>>>
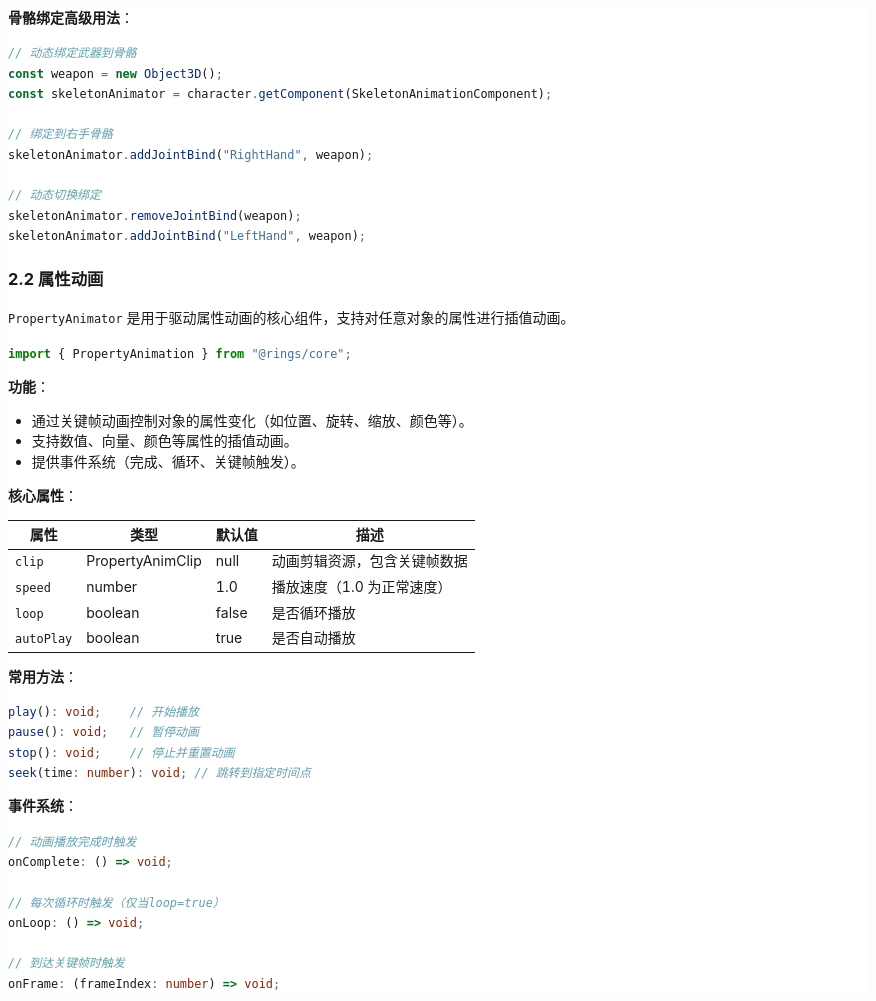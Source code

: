 
**骨骼绑定高级用法**：
```javascript
// 动态绑定武器到骨骼
const weapon = new Object3D();
const skeletonAnimator = character.getComponent(SkeletonAnimationComponent);

// 绑定到右手骨骼
skeletonAnimator.addJointBind("RightHand", weapon);

// 动态切换绑定
skeletonAnimator.removeJointBind(weapon);
skeletonAnimator.addJointBind("LeftHand", weapon);
```

### 2.2 属性动画

`PropertyAnimator` 是用于驱动属性动画的核心组件，支持对任意对象的属性进行插值动画。

```typescript
import { PropertyAnimation } from "@rings/core";
```

**功能**：

- 通过关键帧动画控制对象的属性变化（如位置、旋转、缩放、颜色等）。
- 支持数值、向量、颜色等属性的插值动画。
- 提供事件系统（完成、循环、关键帧触发）。

**核心属性**：

| 属性       | 类型             | 默认值 | 描述                         |
| ---------- | ---------------- | ------ | ---------------------------- |
| `clip`     | PropertyAnimClip | null   | 动画剪辑资源，包含关键帧数据 |
| `speed`    | number           | 1.0    | 播放速度（1.0 为正常速度）   |
| `loop`     | boolean          | false  | 是否循环播放                 |
| `autoPlay` | boolean          | true   | 是否自动播放                 |

**常用方法**：

```typescript
play(): void;    // 开始播放
pause(): void;   // 暂停动画
stop(): void;    // 停止并重置动画
seek(time: number): void; // 跳转到指定时间点
```

**事件系统**：

```typescript
// 动画播放完成时触发
onComplete: () => void;

// 每次循环时触发（仅当loop=true）
onLoop: () => void;

// 到达关键帧时触发
onFrame: (frameIndex: number) => void;
```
<<<
* [Your goal] Please reproduce the listing exactly from its opening line through the line that contains "### 2.2 属性动画", both included, with all pictures omitted.

* [Completed task]
Source code

: 
**骨骼绑定高级用法**：
```javascript
// 动态绑定武器到骨骼
const weapon = new Object3D();
const skeletonAnimator = character.getComponent(SkeletonAnimationComponent);

// 绑定到右手骨骼
skeletonAnimator.addJointBind("RightHand", weapon);

// 动态切换绑定
skeletonAnimator.removeJointBind(weapon);
skeletonAnimator.addJointBind("LeftHand", weapon);
```

### 2.2 属性动画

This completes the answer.